+++ DATA SHOWN
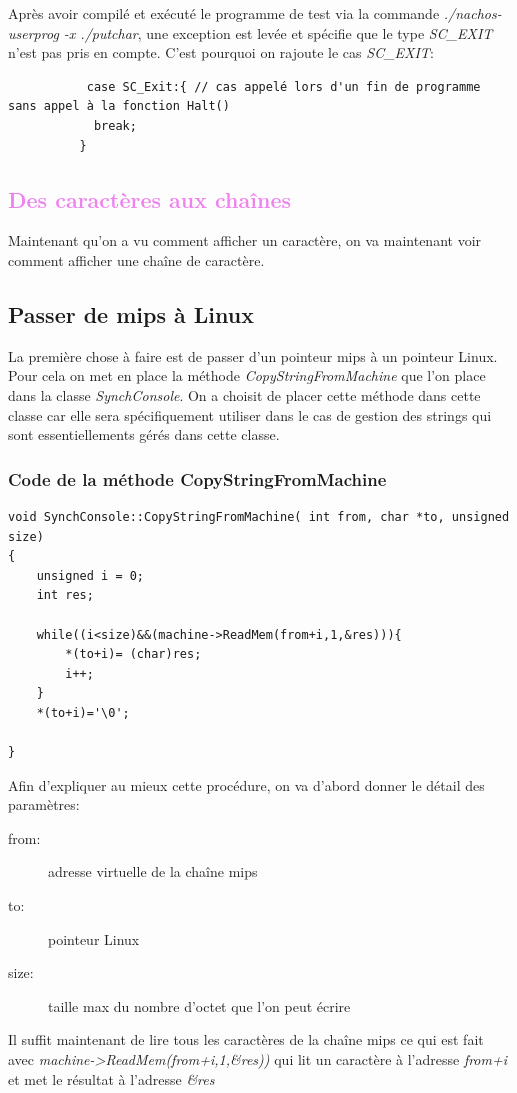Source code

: \documentclass[a4paper,10pt]{report}
\begin{document}
Après avoir compilé et exécuté le programme de test via la commande \emph{./nachos-userprog -x ./putchar}, une exception est levée et spécifie que le type
\emph{SC\_EXIT} n'est pas pris en compte. C'est pourquoi on rajoute le cas \emph{SC\_EXIT}:
\begin{lstlisting}
           case SC_Exit:{ // cas appelé lors d'un fin de programme sans appel à la fonction Halt()
            break;
          }
\end{lstlisting}
\newpage
  \textcolor{Violet}{\section{Des caractères aux chaînes}}
  Maintenant qu'on a vu comment afficher un caractère, on va maintenant voir comment afficher une chaîne de caractère. 
  \textcolor{NavyBlue}{\subsection{Passer de mips à Linux}}
  La première chose à faire est de passer d'un pointeur mips à un pointeur Linux. Pour cela on met en place la méthode \emph{CopyStringFromMachine} que l'on place
  dans la classe \emph{SynchConsole}. On a choisit de placer cette méthode dans cette classe car elle sera spécifiquement utiliser dans le cas de gestion 
  des strings qui sont essentiellements gérés dans cette classe.
  \textcolor{TealBlue}{\subsubsection*{Code de la méthode CopyStringFromMachine}}
  \begin{lstlisting}
void SynchConsole::CopyStringFromMachine( int from, char *to, unsigned size)
{
	unsigned i = 0;
	int res;

	while((i<size)&&(machine->ReadMem(from+i,1,&res))){
		*(to+i)= (char)res;
		i++;
	}
	*(to+i)='\0';

}   
  \end{lstlisting}
  Afin d'expliquer au mieux cette procédure, on va d'abord donner le détail des paramètres:
 \begin{description}
  \item[from:] adresse virtuelle de la chaîne mips
  \item[to:] pointeur Linux
  \item[size:] taille max du nombre d'octet que l'on peut écrire
 \end{description}
 Il suffit maintenant de lire tous les caractères de la chaîne mips ce qui est fait avec \emph{machine->ReadMem(from+i,1,\&res))} qui lit un caractère à l'adresse
 \emph{from+i} et met le résultat à l'adresse \emph{\&res}
 
\end{document}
++++++
■ YOUR GOAL ■
Each line of the records that contains the string "Linux" must be copied.

■ ANSWER FOR THIS EXERCISE ■
  \textcolor{NavyBlue}{\subsection{Passer de mips à Linux}}
  La première chose à faire est de passer d'un pointeur mips à un pointeur Linux. Pour cela on met en place la méthode \emph{CopyStringFromMachine} que l'on place
  \item[to:] pointeur Linux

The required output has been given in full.